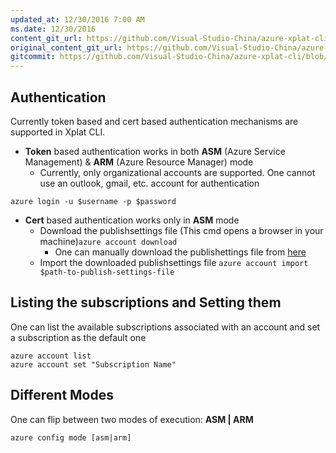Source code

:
 ```yaml
---
updated_at: 12/30/2016 7:00 AM
ms.date: 12/30/2016
content_git_url: https://github.com/Visual-Studio-China/azure-xplat-cli/blob/dev/Documentaion/Authentication.md
original_content_git_url: https://github.com/Visual-Studio-China/azure-xplat-cli/blob/dev/Documentaion/Authentication.md
gitcommit: https://github.com/Visual-Studio-China/azure-xplat-cli/blob/63bb3c97748d96ba59b23538e72ab1cd1925410a/Documentaion/Authentication.md
---
```

## Authentication

Currently token based and cert based authentication mechanisms are supported in Xplat CLI.

* **Token** based authentication works in both **ASM** (Azure Service Management) & **ARM** (Azure Resource Manager) mode
  * Currently, only organizational accounts are supported. One cannot use an outlook, gmail, etc. account for authentication
  
```azure login -u $username -p $password```

* **Cert** based authentication works only in **ASM** mode
  * Download the publishsettings file (This cmd opens a browser in your machine)```azure account download```
    * One can manually download the publishettings file from [here](https://manage.windowsazure.com/publishsettings/index?client=xplat) 
  * Import the downloaded publishsettings file ```azure account import $path-to-publish-settings-file```

## Listing the subscriptions and Setting them

One can list the available subscriptions associated with an account and set a subscription as the default one

```
azure account list
azure account set "Subscription Name"
```

## Different Modes
One can flip between two modes of execution: **ASM | ARM**

```azure config mode [asm|arm] ```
▬▬▬
[Work required] The line containing "One can list" marks the start; retype it and each line after it through the end of the records above, exactly.

[Result for this exercise]
One can list the available subscriptions associated with an account and set a subscription as the default one

```
azure account list
azure account set "Subscription Name"
```

## Different Modes
One can flip between two modes of execution: **ASM | ARM**

```azure config mode [asm|arm] ```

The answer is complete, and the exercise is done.